TASK REQUIREMENTS: From the first line to the last, write out the material verbatim.

*** Block opens ***

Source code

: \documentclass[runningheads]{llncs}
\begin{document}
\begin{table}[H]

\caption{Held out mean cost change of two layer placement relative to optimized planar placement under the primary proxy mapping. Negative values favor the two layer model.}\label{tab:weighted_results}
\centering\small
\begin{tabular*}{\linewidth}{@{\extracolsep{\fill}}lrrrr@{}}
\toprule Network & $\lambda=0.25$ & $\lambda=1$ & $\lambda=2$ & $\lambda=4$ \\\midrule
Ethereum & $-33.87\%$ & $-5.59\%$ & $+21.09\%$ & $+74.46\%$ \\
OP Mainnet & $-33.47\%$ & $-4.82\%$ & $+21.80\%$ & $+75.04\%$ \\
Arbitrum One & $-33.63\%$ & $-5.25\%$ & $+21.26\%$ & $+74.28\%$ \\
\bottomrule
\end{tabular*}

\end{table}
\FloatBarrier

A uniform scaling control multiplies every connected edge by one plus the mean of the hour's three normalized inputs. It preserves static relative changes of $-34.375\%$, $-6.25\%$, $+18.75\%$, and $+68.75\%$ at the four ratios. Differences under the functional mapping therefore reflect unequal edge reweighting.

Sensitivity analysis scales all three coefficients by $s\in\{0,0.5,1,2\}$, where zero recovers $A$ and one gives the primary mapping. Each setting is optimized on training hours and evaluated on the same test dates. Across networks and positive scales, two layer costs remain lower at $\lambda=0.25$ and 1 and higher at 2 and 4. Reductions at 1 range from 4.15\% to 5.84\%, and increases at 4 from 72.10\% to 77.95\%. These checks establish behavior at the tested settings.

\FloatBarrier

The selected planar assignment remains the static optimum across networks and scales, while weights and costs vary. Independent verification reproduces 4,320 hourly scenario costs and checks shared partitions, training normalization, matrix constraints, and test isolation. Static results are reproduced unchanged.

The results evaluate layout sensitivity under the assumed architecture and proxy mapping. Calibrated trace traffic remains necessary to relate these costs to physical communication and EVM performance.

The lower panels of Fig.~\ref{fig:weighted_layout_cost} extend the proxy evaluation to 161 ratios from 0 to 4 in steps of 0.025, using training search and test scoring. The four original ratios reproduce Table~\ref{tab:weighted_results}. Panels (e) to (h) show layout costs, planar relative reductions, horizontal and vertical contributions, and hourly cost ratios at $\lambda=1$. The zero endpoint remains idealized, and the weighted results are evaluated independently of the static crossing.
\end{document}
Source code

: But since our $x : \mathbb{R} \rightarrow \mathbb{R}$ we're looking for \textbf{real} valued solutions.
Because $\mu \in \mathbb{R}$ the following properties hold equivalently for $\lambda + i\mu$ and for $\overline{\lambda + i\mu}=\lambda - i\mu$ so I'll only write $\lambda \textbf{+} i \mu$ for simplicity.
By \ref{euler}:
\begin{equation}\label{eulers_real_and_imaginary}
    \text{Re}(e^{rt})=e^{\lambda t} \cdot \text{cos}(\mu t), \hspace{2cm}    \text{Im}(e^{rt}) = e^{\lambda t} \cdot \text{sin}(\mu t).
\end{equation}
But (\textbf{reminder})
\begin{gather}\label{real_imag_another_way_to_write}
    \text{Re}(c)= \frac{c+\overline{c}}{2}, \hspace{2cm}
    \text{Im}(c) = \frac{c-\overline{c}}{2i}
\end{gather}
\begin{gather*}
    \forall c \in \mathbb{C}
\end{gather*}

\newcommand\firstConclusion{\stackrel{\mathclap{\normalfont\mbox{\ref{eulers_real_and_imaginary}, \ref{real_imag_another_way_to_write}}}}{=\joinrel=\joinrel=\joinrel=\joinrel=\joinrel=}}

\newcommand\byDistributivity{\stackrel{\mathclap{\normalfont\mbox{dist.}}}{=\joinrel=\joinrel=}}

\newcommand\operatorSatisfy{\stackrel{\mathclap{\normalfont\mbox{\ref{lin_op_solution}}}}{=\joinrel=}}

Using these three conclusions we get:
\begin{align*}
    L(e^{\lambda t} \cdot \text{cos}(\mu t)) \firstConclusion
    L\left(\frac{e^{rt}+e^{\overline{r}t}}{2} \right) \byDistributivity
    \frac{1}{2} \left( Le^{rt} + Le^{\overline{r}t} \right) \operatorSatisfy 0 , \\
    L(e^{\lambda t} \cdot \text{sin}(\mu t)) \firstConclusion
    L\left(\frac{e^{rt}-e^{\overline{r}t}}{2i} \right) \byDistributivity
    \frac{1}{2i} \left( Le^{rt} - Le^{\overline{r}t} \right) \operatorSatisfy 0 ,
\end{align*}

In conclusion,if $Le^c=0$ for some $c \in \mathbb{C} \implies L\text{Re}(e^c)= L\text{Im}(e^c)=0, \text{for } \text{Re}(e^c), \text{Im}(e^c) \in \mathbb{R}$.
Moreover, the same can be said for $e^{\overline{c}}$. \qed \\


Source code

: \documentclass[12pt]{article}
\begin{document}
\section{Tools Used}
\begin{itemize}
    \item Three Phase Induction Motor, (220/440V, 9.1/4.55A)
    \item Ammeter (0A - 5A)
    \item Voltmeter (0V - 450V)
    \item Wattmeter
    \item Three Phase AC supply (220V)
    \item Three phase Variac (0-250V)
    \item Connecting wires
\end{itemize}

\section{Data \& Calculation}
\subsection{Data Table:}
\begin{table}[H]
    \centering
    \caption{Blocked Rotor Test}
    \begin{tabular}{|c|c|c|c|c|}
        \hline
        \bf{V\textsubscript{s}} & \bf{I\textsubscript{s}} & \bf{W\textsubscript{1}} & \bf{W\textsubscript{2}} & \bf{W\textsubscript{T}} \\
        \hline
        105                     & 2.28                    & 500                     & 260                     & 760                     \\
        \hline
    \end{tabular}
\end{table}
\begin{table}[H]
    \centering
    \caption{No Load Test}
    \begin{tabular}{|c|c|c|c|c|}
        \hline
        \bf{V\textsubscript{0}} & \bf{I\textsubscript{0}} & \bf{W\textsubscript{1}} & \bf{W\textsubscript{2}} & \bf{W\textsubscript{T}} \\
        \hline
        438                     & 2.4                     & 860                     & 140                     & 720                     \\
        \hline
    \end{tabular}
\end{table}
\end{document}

*** Block closes ***

EXPECTED OUTPUT:
Source code

: \documentclass[runningheads]{llncs}
\begin{document}
\begin{table}[H]

\caption{Held out mean cost change of two layer placement relative to optimized planar placement under the primary proxy mapping. Negative values favor the two layer model.}\label{tab:weighted_results}
\centering\small
\begin{tabular*}{\linewidth}{@{\extracolsep{\fill}}lrrrr@{}}
\toprule Network & $\lambda=0.25$ & $\lambda=1$ & $\lambda=2$ & $\lambda=4$ \\\midrule
Ethereum & $-33.87\%$ & $-5.59\%$ & $+21.09\%$ & $+74.46\%$ \\
OP Mainnet & $-33.47\%$ & $-4.82\%$ & $+21.80\%$ & $+75.04\%$ \\
Arbitrum One & $-33.63\%$ & $-5.25\%$ & $+21.26\%$ & $+74.28\%$ \\
\bottomrule
\end{tabular*}

\end{table}
\FloatBarrier

A uniform scaling control multiplies every connected edge by one plus the mean of the hour's three normalized inputs. It preserves static relative changes of $-34.375\%$, $-6.25\%$, $+18.75\%$, and $+68.75\%$ at the four ratios. Differences under the functional mapping therefore reflect unequal edge reweighting.

Sensitivity analysis scales all three coefficients by $s\in\{0,0.5,1,2\}$, where zero recovers $A$ and one gives the primary mapping. Each setting is optimized on training hours and evaluated on the same test dates. Across networks and positive scales, two layer costs remain lower at $\lambda=0.25$ and 1 and higher at 2 and 4. Reductions at 1 range from 4.15\% to 5.84\%, and increases at 4 from 72.10\% to 77.95\%. These checks establish behavior at the tested settings.

\FloatBarrier

The selected planar assignment remains the static optimum across networks and scales, while weights and costs vary. Independent verification reproduces 4,320 hourly scenario costs and checks shared partitions, training normalization, matrix constraints, and test isolation. Static results are reproduced unchanged.

The results evaluate layout sensitivity under the assumed architecture and proxy mapping. Calibrated trace traffic remains necessary to relate these costs to physical communication and EVM performance.

The lower panels of Fig.~\ref{fig:weighted_layout_cost} extend the proxy evaluation to 161 ratios from 0 to 4 in steps of 0.025, using training search and test scoring. The four original ratios reproduce Table~\ref{tab:weighted_results}. Panels (e) to (h) show layout costs, planar relative reductions, horizontal and vertical contributions, and hourly cost ratios at $\lambda=1$. The zero endpoint remains idealized, and the weighted results are evaluated independently of the static crossing.
\end{document}
Source code

: But since our $x : \mathbb{R} \rightarrow \mathbb{R}$ we're looking for \textbf{real} valued solutions.
Because $\mu \in \mathbb{R}$ the following properties hold equivalently for $\lambda + i\mu$ and for $\overline{\lambda + i\mu}=\lambda - i\mu$ so I'll only write $\lambda \textbf{+} i \mu$ for simplicity.
By \ref{euler}:
\begin{equation}\label{eulers_real_and_imaginary}
    \text{Re}(e^{rt})=e^{\lambda t} \cdot \text{cos}(\mu t), \hspace{2cm}    \text{Im}(e^{rt}) = e^{\lambda t} \cdot \text{sin}(\mu t).
\end{equation}
But (\textbf{reminder})
\begin{gather}\label{real_imag_another_way_to_write}
    \text{Re}(c)= \frac{c+\overline{c}}{2}, \hspace{2cm}
    \text{Im}(c) = \frac{c-\overline{c}}{2i}
\end{gather}
\begin{gather*}
    \forall c \in \mathbb{C}
\end{gather*}

\newcommand\firstConclusion{\stackrel{\mathclap{\normalfont\mbox{\ref{eulers_real_and_imaginary}, \ref{real_imag_another_way_to_write}}}}{=\joinrel=\joinrel=\joinrel=\joinrel=\joinrel=}}

\newcommand\byDistributivity{\stackrel{\mathclap{\normalfont\mbox{dist.}}}{=\joinrel=\joinrel=}}

\newcommand\operatorSatisfy{\stackrel{\mathclap{\normalfont\mbox{\ref{lin_op_solution}}}}{=\joinrel=}}

Using these three conclusions we get:
\begin{align*}
    L(e^{\lambda t} \cdot \text{cos}(\mu t)) \firstConclusion
    L\left(\frac{e^{rt}+e^{\overline{r}t}}{2} \right) \byDistributivity
    \frac{1}{2} \left( Le^{rt} + Le^{\overline{r}t} \right) \operatorSatisfy 0 , \\
    L(e^{\lambda t} \cdot \text{sin}(\mu t)) \firstConclusion
    L\left(\frac{e^{rt}-e^{\overline{r}t}}{2i} \right) \byDistributivity
    \frac{1}{2i} \left( Le^{rt} - Le^{\overline{r}t} \right) \operatorSatisfy 0 ,
\end{align*}

In conclusion,if $Le^c=0$ for some $c \in \mathbb{C} \implies L\text{Re}(e^c)= L\text{Im}(e^c)=0, \text{for } \text{Re}(e^c), \text{Im}(e^c) \in \mathbb{R}$.
Moreover, the same can be said for $e^{\overline{c}}$. \qed \\


Source code

: \documentclass[12pt]{article}
\begin{document}
\section{Tools Used}
\begin{itemize}
    \item Three Phase Induction Motor, (220/440V, 9.1/4.55A)
    \item Ammeter (0A - 5A)
    \item Voltmeter (0V - 450V)
    \item Wattmeter
    \item Three Phase AC supply (220V)
    \item Three phase Variac (0-250V)
    \item Connecting wires
\end{itemize}

\section{Data \& Calculation}
\subsection{Data Table:}
\begin{table}[H]
    \centering
    \caption{Blocked Rotor Test}
    \begin{tabular}{|c|c|c|c|c|}
        \hline
        \bf{V\textsubscript{s}} & \bf{I\textsubscript{s}} & \bf{W\textsubscript{1}} & \bf{W\textsubscript{2}} & \bf{W\textsubscript{T}} \\
        \hline
        105                     & 2.28                    & 500                     & 260                     & 760                     \\
        \hline
    \end{tabular}
\end{table}
\begin{table}[H]
    \centering
    \caption{No Load Test}
    \begin{tabular}{|c|c|c|c|c|}
        \hline
        \bf{V\textsubscript{0}} & \bf{I\textsubscript{0}} & \bf{W\textsubscript{1}} & \bf{W\textsubscript{2}} & \bf{W\textsubscript{T}} \\
        \hline
        438                     & 2.4                     & 860                     & 140                     & 720                     \\
        \hline
    \end{tabular}
\end{table}
\end{document}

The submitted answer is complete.